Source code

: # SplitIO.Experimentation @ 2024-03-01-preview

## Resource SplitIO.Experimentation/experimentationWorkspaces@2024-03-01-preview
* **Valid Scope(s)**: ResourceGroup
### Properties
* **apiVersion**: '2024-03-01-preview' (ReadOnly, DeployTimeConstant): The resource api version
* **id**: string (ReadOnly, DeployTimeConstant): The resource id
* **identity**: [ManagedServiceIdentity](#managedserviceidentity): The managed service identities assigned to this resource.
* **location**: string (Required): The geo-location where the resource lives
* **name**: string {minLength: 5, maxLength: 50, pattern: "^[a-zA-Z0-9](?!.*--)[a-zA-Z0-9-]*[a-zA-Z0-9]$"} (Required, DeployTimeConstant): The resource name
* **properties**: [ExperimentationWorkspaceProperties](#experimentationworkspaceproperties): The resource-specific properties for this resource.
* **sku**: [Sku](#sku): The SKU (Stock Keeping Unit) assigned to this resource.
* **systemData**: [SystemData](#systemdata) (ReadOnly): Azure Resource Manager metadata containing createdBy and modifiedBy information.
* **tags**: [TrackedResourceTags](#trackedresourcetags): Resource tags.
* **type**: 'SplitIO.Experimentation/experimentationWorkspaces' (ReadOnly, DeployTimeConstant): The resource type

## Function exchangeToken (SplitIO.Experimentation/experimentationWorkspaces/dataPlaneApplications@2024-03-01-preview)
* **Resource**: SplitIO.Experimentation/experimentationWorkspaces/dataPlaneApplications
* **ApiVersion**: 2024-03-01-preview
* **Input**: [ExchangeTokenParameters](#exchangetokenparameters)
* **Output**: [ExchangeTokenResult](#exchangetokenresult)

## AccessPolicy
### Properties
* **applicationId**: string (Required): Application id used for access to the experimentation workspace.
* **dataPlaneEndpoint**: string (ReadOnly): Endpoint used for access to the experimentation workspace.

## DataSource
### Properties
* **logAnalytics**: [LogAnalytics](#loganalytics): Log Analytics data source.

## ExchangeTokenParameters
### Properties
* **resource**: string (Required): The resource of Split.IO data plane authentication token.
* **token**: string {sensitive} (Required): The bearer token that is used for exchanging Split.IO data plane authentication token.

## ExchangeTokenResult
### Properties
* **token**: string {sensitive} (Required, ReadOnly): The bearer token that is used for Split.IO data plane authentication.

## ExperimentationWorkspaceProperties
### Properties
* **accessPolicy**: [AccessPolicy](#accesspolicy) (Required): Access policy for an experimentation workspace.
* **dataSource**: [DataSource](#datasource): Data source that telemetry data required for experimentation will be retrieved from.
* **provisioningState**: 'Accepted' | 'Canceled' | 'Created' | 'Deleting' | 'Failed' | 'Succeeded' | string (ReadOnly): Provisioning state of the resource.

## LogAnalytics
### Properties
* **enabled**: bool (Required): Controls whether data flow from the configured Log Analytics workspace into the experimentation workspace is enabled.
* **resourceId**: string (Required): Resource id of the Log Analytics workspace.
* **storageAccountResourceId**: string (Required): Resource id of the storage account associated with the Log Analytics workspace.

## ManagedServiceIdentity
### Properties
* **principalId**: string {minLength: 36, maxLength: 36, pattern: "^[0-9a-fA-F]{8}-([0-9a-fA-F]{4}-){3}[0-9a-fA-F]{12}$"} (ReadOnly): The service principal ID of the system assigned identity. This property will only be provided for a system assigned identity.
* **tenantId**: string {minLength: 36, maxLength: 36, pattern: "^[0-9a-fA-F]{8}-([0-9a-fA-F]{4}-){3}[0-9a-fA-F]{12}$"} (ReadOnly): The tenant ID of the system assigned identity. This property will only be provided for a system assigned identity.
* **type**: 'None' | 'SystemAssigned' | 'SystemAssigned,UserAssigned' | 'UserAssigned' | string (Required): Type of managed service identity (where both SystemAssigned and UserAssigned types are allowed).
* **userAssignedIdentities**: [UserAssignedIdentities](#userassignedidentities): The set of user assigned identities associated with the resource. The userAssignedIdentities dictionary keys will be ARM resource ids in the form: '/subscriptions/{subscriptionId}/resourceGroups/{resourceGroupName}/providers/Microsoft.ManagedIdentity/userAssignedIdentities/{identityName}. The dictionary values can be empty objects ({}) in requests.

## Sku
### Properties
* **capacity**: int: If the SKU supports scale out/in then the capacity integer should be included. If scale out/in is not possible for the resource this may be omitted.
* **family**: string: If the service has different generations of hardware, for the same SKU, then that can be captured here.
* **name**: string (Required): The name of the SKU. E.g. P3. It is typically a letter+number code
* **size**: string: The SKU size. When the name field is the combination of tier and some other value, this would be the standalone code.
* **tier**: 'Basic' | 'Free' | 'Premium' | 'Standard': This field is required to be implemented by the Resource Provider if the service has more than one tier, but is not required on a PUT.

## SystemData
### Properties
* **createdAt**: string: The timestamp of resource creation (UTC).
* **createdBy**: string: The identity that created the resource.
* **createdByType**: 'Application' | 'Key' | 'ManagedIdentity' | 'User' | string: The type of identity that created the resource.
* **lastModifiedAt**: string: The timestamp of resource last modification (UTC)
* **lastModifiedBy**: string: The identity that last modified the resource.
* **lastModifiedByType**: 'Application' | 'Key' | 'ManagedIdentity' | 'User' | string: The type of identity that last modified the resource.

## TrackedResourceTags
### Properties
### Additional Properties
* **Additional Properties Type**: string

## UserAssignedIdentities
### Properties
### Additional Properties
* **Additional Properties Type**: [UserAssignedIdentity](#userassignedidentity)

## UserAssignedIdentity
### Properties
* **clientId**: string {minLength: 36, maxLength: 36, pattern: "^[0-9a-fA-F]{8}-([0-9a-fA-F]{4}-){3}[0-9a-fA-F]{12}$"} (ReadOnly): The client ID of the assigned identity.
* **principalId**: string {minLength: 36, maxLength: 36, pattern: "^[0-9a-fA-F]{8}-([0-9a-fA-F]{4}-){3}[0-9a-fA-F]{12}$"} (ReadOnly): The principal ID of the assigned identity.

- Exercise description
Everything above from the line containing "resource creation (UTC)." down to the line containing "last modification (UTC)" should be copied exactly, both end lines included, and nothing else.

- Response area
* **createdAt**: string: The timestamp of resource creation (UTC).
* **createdBy**: string: The identity that created the resource.
* **createdByType**: 'Application' | 'Key' | 'ManagedIdentity' | 'User' | string: The type of identity that created the resource.
* **lastModifiedAt**: string: The timestamp of resource last modification (UTC)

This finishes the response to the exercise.